In another one embodiment of the present invention, this device also comprises:
Synchronization engine is used to obtain data by the particular data of the side of collection, and by the data acquisition protocol that both sides consult, said particular data active push is arrived said data acquisition side.
In another one embodiment of the present invention, this device also comprises information aggregating service and storage engines, wherein:
Said information aggregating service is used to receive the said particular data that said synchronization engine sends, and through said storage engines said particular data is stored;
Said storage engines is used for structured storage of particular data category that receives.
In another one embodiment of the present invention, said data according to said data acquisition protocol, are pushed to said data acquisition side by the particular data of the side of collection with structurized form with said data by the side of collection.

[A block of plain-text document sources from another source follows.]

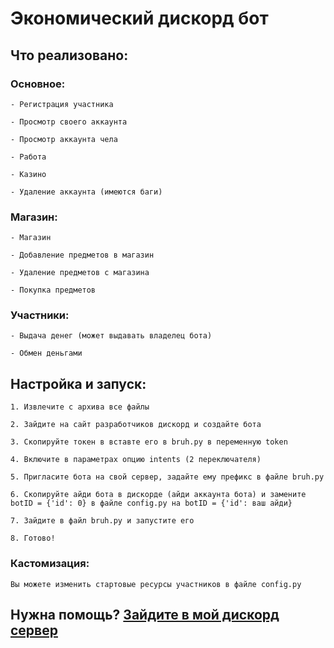 # Экономический дискорд бот
## Что реализовано:

### Основное:

	- Регистрация участника

	- Просмотр своего аккаунта

	- Просмотр аккаунта чела

	- Работа

	- Казино

	- Удаление аккаунта (имеются баги)

### Магазин:

	- Магазин

	- Добавление предметов в магазин

	- Удаление предметов с магазина

	- Покупка предметов

### Участники:

	- Выдача денег (может выдавать владелец бота)

	- Обмен деньгами

##  Настройка и запуск:

	1. Извлечите с архива все файлы

	2. Зайдите на сайт разработчиков дискорд и создайте бота

	3. Скопируйте токен в вставте его в bruh.py в переменную token

	4. Включите в параметрах опцию intents (2 переключателя)

	5. Пригласите бота на свой сервер, задайте ему префикс в файле bruh.py

	6. Скопируйте айди бота в дискорде (айди аккаунта бота) и замените botID = {'id': 0} в файле config.py на botID = {'id': ваш айди}

	7. Зайдите в файл bruh.py и запустите его

	8. Готово!

### Кастомизация:

	Вы можете изменить стартовые ресурсы участников в файле config.py
## Нужна помощь? [Зайдите в мой дискорд сервер](https://discord.gg/UtaPcgENxS)

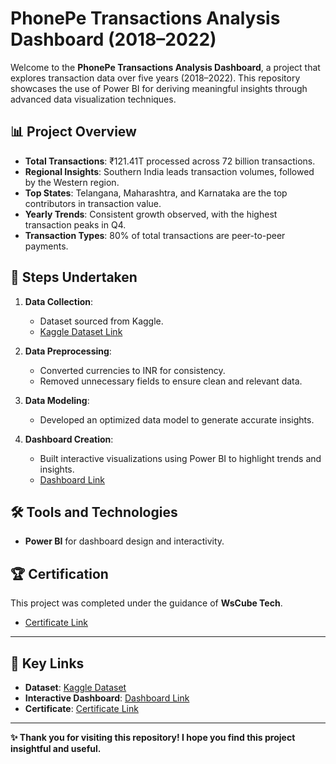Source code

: # PhonePe Transactions Analysis Dashboard (2018–2022)

Welcome to the **PhonePe Transactions Analysis Dashboard**, a project that explores transaction data over five years (2018–2022). This repository showcases the use of Power BI for deriving meaningful insights through advanced data visualization techniques.

## 📊 Project Overview
- **Total Transactions**: ₹121.41T processed across 72 billion transactions.
- **Regional Insights**: Southern India leads transaction volumes, followed by the Western region.
- **Top States**: Telangana, Maharashtra, and Karnataka are the top contributors in transaction value.
- **Yearly Trends**: Consistent growth observed, with the highest transaction peaks in Q4.
- **Transaction Types**: 80% of total transactions are peer-to-peer payments.

## 🔧 Steps Undertaken
1. **Data Collection**:  
   - Dataset sourced from Kaggle.  
   -  [Kaggle Dataset Link](https://www.kaggle.com/datasets/nirmalcodes/phonepe-pulse-data-2018-2022) 

2. **Data Preprocessing**:  
   - Converted currencies to INR for consistency.
   - Removed unnecessary fields to ensure clean and relevant data.

3. **Data Modeling**:  
   - Developed an optimized data model to generate accurate insights.

4. **Dashboard Creation**:  
   - Built interactive visualizations using Power BI to highlight trends and insights.
   - [Dashboard Link](https://i.ibb.co/FnJd3Q7/Screenshot-2024-12-04-022908.png)

## 🛠️ Tools and Technologies
- **Power BI** for dashboard design and interactivity.


## 🏆 Certification
This project was completed under the guidance of **WsCube Tech**.  
- [Certificate Link](https://i.ibb.co/qNNmCTg/Screenshot-2024-12-04-115620.png)

---


## 📌 Key Links
- **Dataset**: [Kaggle Dataset](https://www.kaggle.com/datasets/nirmalcodes/phonepe-pulse-data-2018-2022)  
- **Interactive Dashboard**: [Dashboard Link](https://drive.google.com/file/d/1pu2dgqvLHKVttXm3WMpQ8zpcrFoqrD2u/view?usp=sharing)  
- **Certificate**: [Certificate Link](https://i.ibb.co/qNNmCTg/Screenshot-2024-12-04-115620.png)



---

**✨ Thank you for visiting this repository! I hope you find this project insightful and useful.**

In another one embodiment of the present invention, the concrete rule of said data acquisition protocol comprises that data acquisition side indicates, pushes at least one in frequency, collection channel, main obedient data, comment data, the synchronous sequence.
In the internet information acquisition device that the embodiment of the invention provided based on the pushed technology; Data are gathered can be initiatively to send to data acquisition side with particular data according to the data acquisition protocol of consulting; Realize an internet information acquisition new method based on pushed technology, waste bandwidth resource not when this device can be implemented in collection network information, and information acquisition is more comprehensive; In time, also can collect special data simultaneously.
More than be some preferred implementation of the embodiment of the invention; Anyone is under the prerequisite of skilled; Do not deviating from spirit of the present invention and do not exceeding under the prerequisite of the technical scope that the present invention relates to, can do various replenishing and modification the details that the present invention describes.Protection scope of the present invention is not limited to the cited scope of embodiment, and protection scope of the present invention is as the criterion with claim.